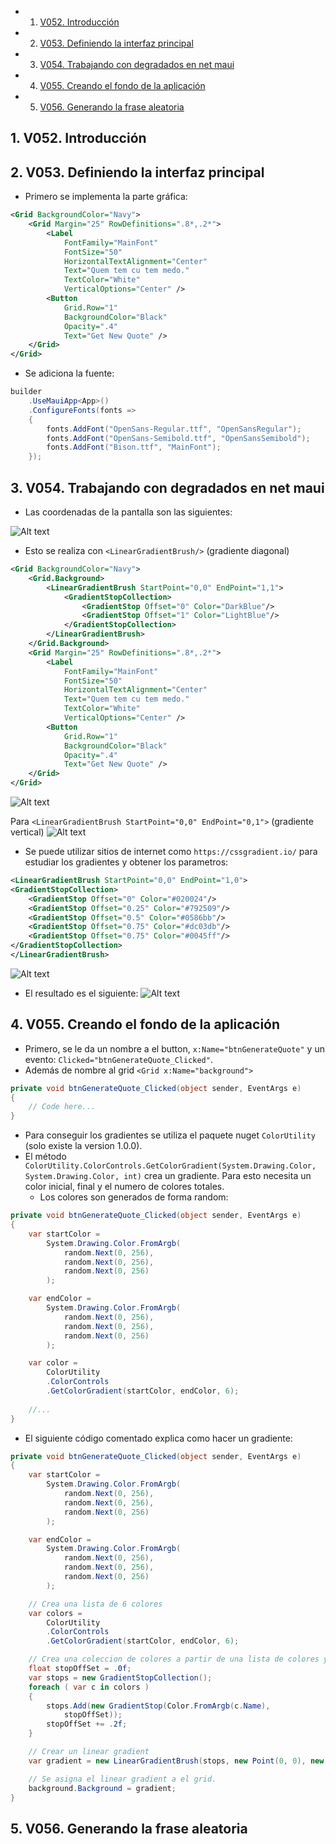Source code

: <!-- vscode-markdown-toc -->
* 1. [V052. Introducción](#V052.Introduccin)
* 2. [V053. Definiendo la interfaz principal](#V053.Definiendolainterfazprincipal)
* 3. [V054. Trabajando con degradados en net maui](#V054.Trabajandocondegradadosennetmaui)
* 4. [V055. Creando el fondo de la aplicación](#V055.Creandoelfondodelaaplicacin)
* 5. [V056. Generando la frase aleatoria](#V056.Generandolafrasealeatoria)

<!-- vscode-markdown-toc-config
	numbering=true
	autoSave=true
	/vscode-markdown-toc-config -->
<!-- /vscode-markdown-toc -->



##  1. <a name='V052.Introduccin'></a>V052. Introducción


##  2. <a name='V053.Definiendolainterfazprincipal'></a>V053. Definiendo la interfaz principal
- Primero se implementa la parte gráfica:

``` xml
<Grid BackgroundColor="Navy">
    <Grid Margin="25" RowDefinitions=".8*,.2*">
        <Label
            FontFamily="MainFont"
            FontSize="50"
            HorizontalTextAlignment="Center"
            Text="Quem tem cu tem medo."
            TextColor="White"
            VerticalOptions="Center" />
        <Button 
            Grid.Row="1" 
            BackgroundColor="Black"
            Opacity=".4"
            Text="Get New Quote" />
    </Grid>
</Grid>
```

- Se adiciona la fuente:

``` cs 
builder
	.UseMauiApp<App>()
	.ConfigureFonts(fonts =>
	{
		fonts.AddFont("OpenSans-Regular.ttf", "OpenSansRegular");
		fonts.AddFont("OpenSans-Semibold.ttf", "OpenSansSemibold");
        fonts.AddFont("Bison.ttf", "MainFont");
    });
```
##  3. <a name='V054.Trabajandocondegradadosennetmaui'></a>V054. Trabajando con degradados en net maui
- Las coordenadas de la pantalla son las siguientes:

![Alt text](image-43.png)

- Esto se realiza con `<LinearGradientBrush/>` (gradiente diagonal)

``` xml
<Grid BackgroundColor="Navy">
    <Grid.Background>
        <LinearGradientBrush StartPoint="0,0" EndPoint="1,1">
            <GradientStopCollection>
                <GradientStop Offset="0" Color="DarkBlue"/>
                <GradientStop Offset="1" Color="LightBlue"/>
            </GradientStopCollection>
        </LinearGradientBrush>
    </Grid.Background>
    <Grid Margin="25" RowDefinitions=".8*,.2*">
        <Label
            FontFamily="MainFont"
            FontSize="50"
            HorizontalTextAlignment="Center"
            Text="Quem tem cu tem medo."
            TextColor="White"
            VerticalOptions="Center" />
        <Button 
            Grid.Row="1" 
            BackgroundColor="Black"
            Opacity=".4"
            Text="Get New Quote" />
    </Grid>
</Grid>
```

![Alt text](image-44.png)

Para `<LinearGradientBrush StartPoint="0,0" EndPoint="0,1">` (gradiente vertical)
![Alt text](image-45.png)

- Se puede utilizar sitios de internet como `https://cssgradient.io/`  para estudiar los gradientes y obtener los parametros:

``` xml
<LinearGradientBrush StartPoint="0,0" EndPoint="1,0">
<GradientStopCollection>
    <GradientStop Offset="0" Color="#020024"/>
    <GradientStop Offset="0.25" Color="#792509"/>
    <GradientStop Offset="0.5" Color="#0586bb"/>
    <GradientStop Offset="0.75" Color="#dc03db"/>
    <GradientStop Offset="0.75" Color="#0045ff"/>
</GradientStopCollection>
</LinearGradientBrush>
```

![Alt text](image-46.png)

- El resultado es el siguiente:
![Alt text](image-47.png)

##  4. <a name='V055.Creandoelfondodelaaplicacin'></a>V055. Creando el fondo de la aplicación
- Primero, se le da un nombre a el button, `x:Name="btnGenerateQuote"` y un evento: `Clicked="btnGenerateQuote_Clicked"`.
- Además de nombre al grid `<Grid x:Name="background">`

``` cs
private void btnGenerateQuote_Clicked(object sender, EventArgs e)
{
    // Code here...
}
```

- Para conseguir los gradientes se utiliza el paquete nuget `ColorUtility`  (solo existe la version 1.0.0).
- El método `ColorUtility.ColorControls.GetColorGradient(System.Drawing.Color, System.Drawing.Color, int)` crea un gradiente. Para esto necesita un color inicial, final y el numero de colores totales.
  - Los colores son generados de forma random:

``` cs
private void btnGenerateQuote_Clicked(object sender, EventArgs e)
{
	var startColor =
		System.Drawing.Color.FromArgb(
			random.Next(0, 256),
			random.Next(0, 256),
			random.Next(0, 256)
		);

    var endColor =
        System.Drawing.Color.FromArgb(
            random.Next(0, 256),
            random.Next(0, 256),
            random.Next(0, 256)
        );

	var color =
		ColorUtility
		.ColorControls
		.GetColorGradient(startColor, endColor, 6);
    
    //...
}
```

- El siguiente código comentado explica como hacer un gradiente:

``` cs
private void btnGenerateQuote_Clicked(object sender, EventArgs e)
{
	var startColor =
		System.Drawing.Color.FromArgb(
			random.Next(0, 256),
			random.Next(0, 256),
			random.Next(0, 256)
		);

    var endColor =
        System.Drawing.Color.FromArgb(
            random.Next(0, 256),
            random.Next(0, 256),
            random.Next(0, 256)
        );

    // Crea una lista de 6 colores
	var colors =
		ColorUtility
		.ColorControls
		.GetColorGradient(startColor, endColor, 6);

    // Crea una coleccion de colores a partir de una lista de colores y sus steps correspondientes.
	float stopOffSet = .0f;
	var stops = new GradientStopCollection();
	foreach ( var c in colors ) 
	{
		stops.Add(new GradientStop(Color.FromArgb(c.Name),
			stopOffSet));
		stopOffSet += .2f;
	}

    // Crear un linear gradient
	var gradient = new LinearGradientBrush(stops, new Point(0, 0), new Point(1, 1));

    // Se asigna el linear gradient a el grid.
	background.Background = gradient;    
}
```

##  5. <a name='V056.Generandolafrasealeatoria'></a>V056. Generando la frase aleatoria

========================

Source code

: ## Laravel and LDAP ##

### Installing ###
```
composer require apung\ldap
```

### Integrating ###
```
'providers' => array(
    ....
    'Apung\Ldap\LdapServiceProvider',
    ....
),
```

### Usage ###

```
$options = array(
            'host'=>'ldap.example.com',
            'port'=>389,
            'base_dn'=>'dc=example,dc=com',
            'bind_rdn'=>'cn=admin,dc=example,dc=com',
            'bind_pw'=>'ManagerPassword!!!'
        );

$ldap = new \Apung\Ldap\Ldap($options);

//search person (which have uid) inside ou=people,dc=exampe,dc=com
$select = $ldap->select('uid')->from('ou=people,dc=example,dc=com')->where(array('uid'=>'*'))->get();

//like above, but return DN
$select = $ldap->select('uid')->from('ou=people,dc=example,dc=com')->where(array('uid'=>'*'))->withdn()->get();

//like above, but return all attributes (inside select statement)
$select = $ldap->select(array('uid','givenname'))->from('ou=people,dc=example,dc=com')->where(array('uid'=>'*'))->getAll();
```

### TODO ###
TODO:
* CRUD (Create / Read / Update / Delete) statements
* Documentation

========================

Task details ::
Copy each line in the data that holds the word "interfaz".

Task output ::
* 2. [V053. Definiendo la interfaz principal](#V053.Definiendolainterfazprincipal)
##  2. <a name='V053.Definiendolainterfazprincipal'></a>V053. Definiendo la interfaz principal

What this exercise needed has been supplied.